Data listing:
+ + + +

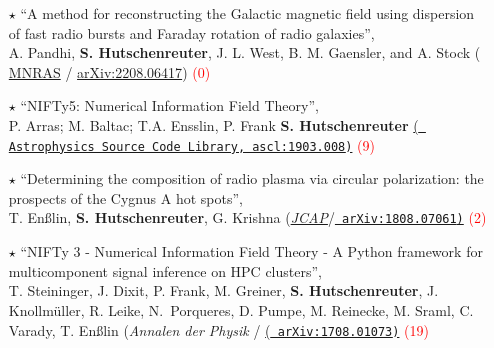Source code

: \begin{itemize}
      \begin{itemize}
        \item[\textcolor{Black}{$\star$}]{``A method for reconstructing the Galactic magnetic field using dispersion of fast radio bursts and Faraday rotation of radio galaxies'', \\
        A. Pandhi, \textbf{S. Hutschenreuter}, J. L. West, B. M. Gaensler, and A. Stock ({\color{blue} \href{https://doi.org/10.1093/mnras/stac2314}{MNRAS} / \href{https://arxiv.org/abs/2208.06417}{arXiv:2208.06417}})
        \textcolor{red}{(0)}
        }

        \vspace{6pt}

        \item[\textcolor{Black}{$\star$}]{``NIFTy5: Numerical Information Field Theory'', \\P. Arras; M. Baltac; T.A. Ensslin, P. Frank \textbf{S. Hutschenreuter} \href{http://ascl.net/1903.008}{(\texttt{{\color{blue} Astrophysics Source Code Library, ascl:1903.008})}}
        \textcolor{red}{(9)}
        }

        \vspace{6pt}

        \item[\textcolor{Black}{$\star$}]{``Determining the composition of radio plasma via circular polarization: the prospects of the Cygnus A hot spots'', \\
        T. En{\ss}lin, \textbf{S. Hutschenreuter}, G. Krishna ({\color{blue}\href{https://iopscience.iop.org/article/10.1088/1475-7516/2019/01/035/meta}{\textit{JCAP}}/\href{https://arxiv.org/abs/1808.07061}{\texttt{{\color{blue} arXiv:1808.07061})}}}
        \textcolor{red}{(2)}
        }

        \vspace{6pt}

        \item[\textcolor{Black}{$\star$}]{``NIFTy 3 - Numerical Information Field Theory - A Python framework for multicomponent signal inference on HPC clusters'', \\
        T. Steininger, J. Dixit, P. Frank, M. Greiner, \textbf{S. Hutschenreuter}, J. Knollm{\"u}ller, R. Leike, N.~Porqueres, D. Pumpe, M. Reinecke, M. Sraml, C. Varady, T. En{\ss}lin ({\color{blue}\textit{Annalen der Physik}} / \href{https://arxiv.org/abs/1708.01073}{(\texttt{{\color{blue} arXiv:1708.01073})}}
        \textcolor{red}{(19)}
        }

        \vspace{6pt}


\end{itemize}
\end{itemize}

+ + + +

What to work on:
Word for word, restate the lines of the listing above starting at the line with "hot spots'', \\" and ending at the line with "HPC clusters'', \\", and nothing outside them.

Reply to the exercise:
        \item[\textcolor{Black}{$\star$}]{``Determining the composition of radio plasma via circular polarization: the prospects of the Cygnus A hot spots'', \\
        T. En{\ss}lin, \textbf{S. Hutschenreuter}, G. Krishna ({\color{blue}\href{https://iopscience.iop.org/article/10.1088/1475-7516/2019/01/035/meta}{\textit{JCAP}}/\href{https://arxiv.org/abs/1808.07061}{\texttt{{\color{blue} arXiv:1808.07061})}}}
        \textcolor{red}{(2)}
        }

        \vspace{6pt}

        \item[\textcolor{Black}{$\star$}]{``NIFTy 3 - Numerical Information Field Theory - A Python framework for multicomponent signal inference on HPC clusters'', \\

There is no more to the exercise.